02 Lug Qui dove tutto è sacro, costruisco la mia salute
Sentire, fare, essere. O, meglio: sentire, fare e, allora, riconoscere chi siamo, come siamo, riconoscere che ci siamo. C’è un ordine preciso, che la nostra pratica ci chiede di rispettare, c’è un insegnamento che torna e ritorna ad ogni passo della nostra vita yoga: solo le azioni, i pensieri e le scelte che rendiamo sacri, ci rendono davvero liberi- leggeri, appagati, presenti, sani.

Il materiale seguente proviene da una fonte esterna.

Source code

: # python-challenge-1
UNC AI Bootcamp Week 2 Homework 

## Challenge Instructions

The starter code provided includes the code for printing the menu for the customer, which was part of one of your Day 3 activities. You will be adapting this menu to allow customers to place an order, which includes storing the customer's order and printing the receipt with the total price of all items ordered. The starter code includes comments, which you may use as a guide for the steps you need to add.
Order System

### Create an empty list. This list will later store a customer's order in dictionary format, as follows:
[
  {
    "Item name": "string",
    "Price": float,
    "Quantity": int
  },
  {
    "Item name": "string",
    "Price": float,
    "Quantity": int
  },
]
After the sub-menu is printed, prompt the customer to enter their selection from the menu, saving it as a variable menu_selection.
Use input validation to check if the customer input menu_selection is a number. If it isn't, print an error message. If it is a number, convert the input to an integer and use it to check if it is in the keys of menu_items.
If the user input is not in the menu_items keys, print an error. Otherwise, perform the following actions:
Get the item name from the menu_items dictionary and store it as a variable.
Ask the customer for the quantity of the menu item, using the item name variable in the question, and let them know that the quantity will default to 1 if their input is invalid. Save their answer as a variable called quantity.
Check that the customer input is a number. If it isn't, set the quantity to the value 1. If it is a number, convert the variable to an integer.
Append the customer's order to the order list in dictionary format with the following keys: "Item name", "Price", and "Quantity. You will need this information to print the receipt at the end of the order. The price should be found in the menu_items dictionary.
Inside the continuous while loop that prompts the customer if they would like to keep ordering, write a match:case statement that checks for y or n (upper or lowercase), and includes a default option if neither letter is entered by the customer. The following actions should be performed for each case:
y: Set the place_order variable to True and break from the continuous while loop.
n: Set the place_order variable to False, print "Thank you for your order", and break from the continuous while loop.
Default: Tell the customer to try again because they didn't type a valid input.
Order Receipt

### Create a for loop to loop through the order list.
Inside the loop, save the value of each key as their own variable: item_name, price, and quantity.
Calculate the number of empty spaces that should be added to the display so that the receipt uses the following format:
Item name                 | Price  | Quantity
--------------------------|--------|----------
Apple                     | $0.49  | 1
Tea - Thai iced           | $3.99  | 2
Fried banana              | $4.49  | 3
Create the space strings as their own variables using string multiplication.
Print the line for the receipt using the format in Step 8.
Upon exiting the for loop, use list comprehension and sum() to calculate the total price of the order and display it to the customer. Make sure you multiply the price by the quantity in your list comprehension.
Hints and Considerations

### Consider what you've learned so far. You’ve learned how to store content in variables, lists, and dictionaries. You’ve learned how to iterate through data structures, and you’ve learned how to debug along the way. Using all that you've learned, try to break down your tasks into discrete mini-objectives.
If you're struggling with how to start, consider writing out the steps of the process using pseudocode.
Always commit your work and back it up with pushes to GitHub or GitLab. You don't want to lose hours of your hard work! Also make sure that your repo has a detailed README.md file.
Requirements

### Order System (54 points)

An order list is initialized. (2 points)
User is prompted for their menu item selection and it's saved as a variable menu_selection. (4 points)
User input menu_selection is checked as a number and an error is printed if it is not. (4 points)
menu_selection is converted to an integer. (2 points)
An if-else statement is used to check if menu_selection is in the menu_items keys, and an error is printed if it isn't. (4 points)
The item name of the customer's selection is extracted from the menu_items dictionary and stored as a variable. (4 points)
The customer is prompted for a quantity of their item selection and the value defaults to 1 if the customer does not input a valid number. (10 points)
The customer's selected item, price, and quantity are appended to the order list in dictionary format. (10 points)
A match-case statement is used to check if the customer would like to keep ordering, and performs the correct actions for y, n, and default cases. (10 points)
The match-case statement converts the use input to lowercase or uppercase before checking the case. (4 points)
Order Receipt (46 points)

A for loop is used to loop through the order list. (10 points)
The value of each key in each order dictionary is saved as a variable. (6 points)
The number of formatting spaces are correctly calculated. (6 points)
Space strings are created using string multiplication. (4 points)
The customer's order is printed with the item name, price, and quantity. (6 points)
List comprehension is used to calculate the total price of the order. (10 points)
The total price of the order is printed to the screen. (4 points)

E sacro, nella nostra pratica, è qualcosa di profondamente umano: ogni cosa è sacra, quando la lascio attraversarmi senza fuggire, quando le lascio il tempo di esistere, di essere sentita e pensata, di farmi da maestra.
Ieri sera ho cantato una ninna nanna a mia figlia, per telefono: la mia voce, i suoi occhi e la nostra intenzione e attenzione a stare in quel momento, a sentirlo. Qualche giorno fa, ho camminato per campi disseminati di papaveri e fiordalisi: non mi ero mai resa conto, di quanto il rosso e l’azzurro stessero bene insieme, di quanto i miei occhi si spalanchino, alla vista degli spazi liberi, dei colori semplici e netti. Anche adesso che scrivo, man mano che smetto di avere idee e inizio a scrivere le parole che sento davvero, anche adesso riesco ad allineare, in ordine: sentire, fare, riconoscere il mio modo di esserci.
Saper rilassare le tensioni. Saper prendere un respiro profondo. Saper sentire presenza almeno in una parte del corpo- sentirla viva. Saper stare almeno in un’emozione- sentirla vera. Ricordare la mia condizione naturale: stare qui, davanti agli occhi stanchi di mia figlia, davanti ai fiordalisi e ai papaveri, davanti ai tasti del computer. Quello che faccio è il frutto di cosa la mia intelligenza naturale ha sentito ed elaborato di questo momento: è un’offerta costante alla vita. Quello che sento, quello che penso e imparo e quello che faccio diventano, allora, una risposta: io sono questa, e questo è il mondo. Da qui ricomincio e continuo a costruire la mia salute. Qui, dove tutto è sacro.